Exercise materials START

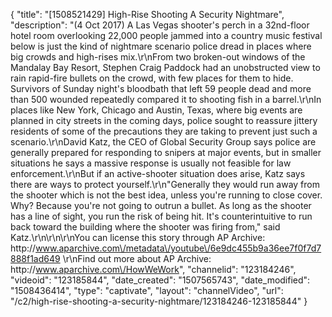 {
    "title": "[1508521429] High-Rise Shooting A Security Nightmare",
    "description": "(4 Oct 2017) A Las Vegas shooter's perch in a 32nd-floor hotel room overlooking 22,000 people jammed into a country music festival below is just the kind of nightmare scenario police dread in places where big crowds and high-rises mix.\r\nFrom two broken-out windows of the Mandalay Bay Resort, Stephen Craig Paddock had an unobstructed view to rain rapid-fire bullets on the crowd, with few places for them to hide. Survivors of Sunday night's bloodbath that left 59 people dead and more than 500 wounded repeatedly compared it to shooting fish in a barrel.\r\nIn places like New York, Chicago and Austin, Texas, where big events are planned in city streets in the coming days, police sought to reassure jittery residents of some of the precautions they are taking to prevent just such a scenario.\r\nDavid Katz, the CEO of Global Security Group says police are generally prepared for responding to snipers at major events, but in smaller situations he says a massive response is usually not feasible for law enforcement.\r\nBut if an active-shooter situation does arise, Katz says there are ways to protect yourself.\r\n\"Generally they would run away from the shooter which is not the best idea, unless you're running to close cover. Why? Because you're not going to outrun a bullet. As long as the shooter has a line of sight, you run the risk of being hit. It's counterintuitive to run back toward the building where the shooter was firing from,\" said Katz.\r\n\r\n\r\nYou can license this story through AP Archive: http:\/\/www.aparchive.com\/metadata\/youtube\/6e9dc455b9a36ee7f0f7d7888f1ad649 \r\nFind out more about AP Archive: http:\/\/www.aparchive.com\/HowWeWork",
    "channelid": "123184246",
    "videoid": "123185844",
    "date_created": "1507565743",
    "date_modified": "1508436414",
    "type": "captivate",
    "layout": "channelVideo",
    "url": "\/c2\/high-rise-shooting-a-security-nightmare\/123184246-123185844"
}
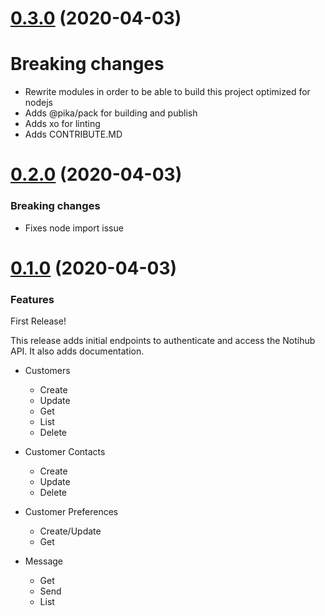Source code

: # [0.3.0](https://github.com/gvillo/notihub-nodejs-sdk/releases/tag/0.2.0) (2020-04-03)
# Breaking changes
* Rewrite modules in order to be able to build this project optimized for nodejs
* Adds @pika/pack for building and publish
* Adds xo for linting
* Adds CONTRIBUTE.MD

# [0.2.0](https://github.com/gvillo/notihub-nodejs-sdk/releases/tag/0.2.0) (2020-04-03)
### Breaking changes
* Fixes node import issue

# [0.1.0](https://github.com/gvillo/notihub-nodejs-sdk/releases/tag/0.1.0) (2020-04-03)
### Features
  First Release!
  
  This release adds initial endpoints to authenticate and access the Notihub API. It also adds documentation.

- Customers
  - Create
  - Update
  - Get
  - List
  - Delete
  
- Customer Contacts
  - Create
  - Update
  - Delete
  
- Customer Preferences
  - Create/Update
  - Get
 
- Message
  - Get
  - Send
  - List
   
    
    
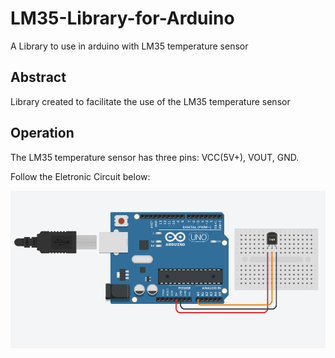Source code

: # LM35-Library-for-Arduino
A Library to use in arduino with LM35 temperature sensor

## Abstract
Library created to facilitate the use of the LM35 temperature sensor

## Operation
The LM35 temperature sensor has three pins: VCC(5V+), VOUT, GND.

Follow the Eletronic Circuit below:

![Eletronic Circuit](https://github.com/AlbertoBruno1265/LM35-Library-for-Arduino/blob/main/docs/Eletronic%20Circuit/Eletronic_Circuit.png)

Exercise materials END
Exercise materials START

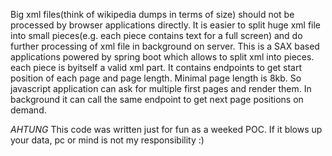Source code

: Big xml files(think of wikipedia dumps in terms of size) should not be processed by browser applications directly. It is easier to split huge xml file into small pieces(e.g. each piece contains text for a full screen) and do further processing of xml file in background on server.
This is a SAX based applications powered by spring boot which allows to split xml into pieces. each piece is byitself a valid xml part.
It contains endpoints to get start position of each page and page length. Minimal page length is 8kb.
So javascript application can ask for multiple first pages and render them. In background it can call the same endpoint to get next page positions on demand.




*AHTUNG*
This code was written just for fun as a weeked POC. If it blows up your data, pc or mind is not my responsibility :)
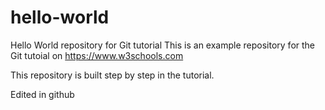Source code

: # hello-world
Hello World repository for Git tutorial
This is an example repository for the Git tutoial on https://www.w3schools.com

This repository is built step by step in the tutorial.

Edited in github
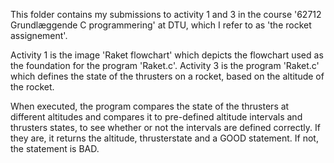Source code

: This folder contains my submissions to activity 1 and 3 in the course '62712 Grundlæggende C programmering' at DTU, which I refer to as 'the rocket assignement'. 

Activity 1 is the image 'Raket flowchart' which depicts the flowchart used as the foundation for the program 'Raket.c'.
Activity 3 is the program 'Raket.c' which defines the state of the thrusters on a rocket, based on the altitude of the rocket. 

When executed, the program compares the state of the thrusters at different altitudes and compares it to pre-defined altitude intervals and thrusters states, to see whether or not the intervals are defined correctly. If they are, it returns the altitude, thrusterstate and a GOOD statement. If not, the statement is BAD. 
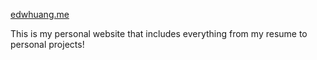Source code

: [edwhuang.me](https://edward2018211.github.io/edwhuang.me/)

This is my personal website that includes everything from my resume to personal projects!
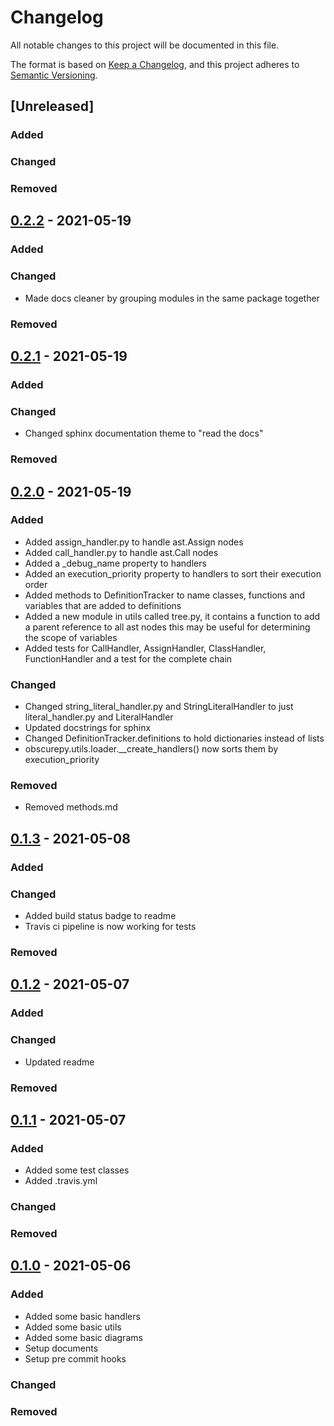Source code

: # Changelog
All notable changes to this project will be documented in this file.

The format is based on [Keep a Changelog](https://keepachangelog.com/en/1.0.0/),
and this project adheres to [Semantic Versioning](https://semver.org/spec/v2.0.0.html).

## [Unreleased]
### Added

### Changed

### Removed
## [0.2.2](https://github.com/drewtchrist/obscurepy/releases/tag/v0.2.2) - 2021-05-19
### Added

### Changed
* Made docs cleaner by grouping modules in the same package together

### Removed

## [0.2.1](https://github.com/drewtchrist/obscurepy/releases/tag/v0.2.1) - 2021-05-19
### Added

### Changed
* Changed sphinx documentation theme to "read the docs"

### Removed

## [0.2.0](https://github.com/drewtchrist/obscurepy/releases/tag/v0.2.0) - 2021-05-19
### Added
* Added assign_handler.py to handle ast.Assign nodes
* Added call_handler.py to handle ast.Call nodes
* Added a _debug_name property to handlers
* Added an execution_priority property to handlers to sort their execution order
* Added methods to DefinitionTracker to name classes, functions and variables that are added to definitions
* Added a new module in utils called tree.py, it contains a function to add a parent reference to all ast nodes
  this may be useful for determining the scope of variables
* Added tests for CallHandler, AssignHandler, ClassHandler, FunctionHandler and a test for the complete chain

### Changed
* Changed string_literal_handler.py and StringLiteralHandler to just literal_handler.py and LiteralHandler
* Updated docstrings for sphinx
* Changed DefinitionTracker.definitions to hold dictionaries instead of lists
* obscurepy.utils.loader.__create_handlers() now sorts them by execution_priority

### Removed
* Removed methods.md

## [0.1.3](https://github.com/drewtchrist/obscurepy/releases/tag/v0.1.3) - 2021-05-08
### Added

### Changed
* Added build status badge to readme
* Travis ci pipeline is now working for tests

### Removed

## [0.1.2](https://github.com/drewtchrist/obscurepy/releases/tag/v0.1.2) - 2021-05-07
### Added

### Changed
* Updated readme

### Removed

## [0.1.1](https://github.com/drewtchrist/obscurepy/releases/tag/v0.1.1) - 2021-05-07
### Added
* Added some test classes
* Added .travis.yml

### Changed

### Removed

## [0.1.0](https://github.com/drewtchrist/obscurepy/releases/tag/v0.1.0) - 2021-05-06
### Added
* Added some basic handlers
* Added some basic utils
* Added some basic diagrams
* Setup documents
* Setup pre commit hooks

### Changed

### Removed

Exercise materials END
Exercise materials START

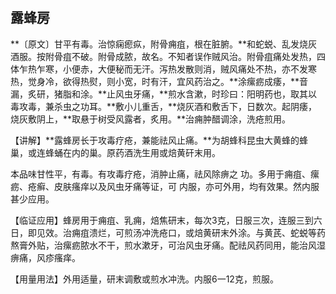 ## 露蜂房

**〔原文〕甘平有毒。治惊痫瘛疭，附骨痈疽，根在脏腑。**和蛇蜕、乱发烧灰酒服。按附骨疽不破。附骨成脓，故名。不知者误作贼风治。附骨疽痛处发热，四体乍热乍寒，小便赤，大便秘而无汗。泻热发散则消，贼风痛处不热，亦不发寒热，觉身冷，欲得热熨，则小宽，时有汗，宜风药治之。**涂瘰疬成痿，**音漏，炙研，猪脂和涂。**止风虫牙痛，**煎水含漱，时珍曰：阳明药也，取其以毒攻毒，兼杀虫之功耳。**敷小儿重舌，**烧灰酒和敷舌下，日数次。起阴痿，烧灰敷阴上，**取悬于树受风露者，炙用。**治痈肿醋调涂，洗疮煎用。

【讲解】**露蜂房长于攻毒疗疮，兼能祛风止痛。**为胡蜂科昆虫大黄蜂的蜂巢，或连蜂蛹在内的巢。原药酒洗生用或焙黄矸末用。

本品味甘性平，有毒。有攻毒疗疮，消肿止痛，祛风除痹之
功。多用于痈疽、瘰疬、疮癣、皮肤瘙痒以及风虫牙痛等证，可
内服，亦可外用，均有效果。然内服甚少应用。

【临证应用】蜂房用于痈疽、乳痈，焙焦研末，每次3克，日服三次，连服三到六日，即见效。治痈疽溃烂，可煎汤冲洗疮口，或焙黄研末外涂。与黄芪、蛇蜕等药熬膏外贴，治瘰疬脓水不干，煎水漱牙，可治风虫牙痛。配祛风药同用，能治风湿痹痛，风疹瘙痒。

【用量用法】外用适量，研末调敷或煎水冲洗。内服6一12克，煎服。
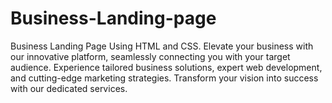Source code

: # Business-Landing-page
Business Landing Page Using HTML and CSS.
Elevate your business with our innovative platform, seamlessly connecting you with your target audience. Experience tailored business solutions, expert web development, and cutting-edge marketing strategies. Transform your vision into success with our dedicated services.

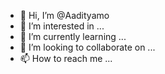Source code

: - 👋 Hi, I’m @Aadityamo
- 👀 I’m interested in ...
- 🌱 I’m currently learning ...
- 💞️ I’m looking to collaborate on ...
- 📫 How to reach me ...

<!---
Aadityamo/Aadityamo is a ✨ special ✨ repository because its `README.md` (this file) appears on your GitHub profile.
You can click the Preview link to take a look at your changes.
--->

Exercise materials END

### [Problem to solve]
Work out how many lines of the listing contain the string "Raket". Please reply with the number only.

### [Result of the exercise]
2